LG: So Adam, there have been five US rovers that have successfully landed on Mars. And each one has been more technically advanced than the last and therefore capable of collecting more and more diverse information. But all this kind of begs the question, why are we doing this? People like Elon Musk say they want to colonize Mars, but the planet is obviously uninhabitable to humans. Are people actually going to live there someday?

AR: I think that I agree with Kim Stanley Robinson, the science fiction writer and frankly political theorist who wrote one of the great trilogies about how human beings would go to Mars. Even he has changed his mind since he wrote these books, Red Mars, Green Mars, and Blue Mars about human beings permanently settling on Mars. He now says, he thinks it's going to be more like Antarctica, which is to say that there will be a permanent science outpost there. So there will be humans there probably year round, but there won't be cities. It won't be surfing in the Utopia Planitia or whatever. As I think, Elon Musk and other would be colonizers would like to say. I think the fact that they use the word colonize is a pretty ... That's them telling on themselves I think.

It is an uninhabitable environment. And even the people who really think far ahead about whether you could terraform Mars disagree pretty mightily on whether even the resources are there, that you could turn into a livable biosphere. And it is very hard for me as a science reporter to think about that kind of stuff. And imagine what sort of people Jeff Bezos and Elon Musk think would be worthy of going versus those who wouldn't as we are in the process, not of terraforming Mars, but of area forming Earth and making it less and less of a friendly place for human beings and other things to live on. Because the biosphere on Earth will adapt to what we do to it. There will still be living things. It just will be harder and harder for more and more people.

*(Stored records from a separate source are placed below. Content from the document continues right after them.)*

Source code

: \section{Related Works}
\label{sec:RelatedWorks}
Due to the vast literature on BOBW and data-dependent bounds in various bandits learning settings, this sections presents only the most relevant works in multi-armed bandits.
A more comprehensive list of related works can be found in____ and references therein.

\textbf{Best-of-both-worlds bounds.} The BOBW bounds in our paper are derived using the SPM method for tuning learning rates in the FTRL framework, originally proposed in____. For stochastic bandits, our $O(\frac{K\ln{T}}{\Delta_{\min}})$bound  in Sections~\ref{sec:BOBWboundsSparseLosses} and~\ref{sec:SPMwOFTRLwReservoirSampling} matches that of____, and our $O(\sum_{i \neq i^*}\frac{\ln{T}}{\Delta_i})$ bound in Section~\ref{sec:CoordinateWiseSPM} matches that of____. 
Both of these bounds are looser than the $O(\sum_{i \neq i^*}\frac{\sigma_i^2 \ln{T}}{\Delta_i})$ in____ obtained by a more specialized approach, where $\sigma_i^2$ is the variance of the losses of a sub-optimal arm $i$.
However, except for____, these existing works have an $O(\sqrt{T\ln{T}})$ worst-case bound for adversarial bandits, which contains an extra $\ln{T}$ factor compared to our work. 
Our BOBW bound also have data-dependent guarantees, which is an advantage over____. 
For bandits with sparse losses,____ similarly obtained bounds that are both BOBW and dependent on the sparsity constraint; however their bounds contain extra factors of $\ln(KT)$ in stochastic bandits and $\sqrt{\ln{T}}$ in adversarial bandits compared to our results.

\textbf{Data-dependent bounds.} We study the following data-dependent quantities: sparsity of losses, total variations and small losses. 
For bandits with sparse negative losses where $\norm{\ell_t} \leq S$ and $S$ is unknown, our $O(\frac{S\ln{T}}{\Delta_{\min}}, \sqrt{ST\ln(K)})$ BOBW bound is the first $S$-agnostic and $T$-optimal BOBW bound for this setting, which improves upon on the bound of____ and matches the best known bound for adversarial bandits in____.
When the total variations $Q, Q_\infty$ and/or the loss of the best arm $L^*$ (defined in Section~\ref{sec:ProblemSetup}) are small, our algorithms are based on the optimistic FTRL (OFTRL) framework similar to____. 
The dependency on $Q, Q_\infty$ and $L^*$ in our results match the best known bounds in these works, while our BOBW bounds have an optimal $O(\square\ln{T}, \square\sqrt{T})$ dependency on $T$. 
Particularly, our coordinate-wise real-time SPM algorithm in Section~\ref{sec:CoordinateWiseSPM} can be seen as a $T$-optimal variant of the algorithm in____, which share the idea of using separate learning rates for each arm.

And more and more of the things that we like living with, like the food that we grow, and the animals, plants that we like. So I'll put it this way. I don't think that's a reason to study Mars. There are very good scientific reasons to study Mars. And one of the things that the main objective of Perseverance is not so much to find, for example, living thing, to find Martians on Mars now, but to see if it can find evidence like we find on Earth for ancient life here. For life three or four billion years ago, to find similar evidence there on Mars. These specific shapes and structures on a micro scale of the geology combined with the right kind of mineralogy in a material called stromatolites to see if they can imagine that there had once been billions of years ago microbial life on Mars, when Mars was a warmer weather, more friendly to life place like Earth is now.

MC: One of my great fears is that they're going to discover some vast stores of cobalt on Mars.

AR: Right? Well, the idea of mining asteroids or some material that is of obvious capitalist financial value on Mars, that then makes it worthwhile to send people there to get it. I mean, I suppose that's imaginable. One of the things that Perseverance is trying to do is figure out how to make oxygen there as a way of putting materials in place in advance of sending humans at some point. I think a lot of what the planning ... For example, NASA has a planetary protection office whose job it is to keep things from invading Earth, but also keep Earth things from invading other places. And they've had a lot of controversy over what the rules are, for what you can send in where you can land things on the moon and on Mars.

And for some missions, the people studying Mars have intentionally avoided places that might seasonally have liquid water, for example, because that might be a place where there could potentially be something living there now. One of the things that we know about life on Earth is that basically, wherever there's water, there's something alive here by and large. Even in the most unfriendly, the highest salt levels, highest metal content, highest temperatures, the extreme of fire life that lives on earth. So in some cases, we humans have tried to avoid that, go onto the places where things wouldn't be living on Mars, because we don't want to mess it up. Not even worrying about bringing it back here, but not messing it up there in ways that we've messed up a lot of places on this planet. We've made them less friendly, less habitable, more poisonous. It'd be nice to not do that everywhere we go.

MC: Agreed. So the place that we landed this month is essentially what they believe to be a dead ocean, right?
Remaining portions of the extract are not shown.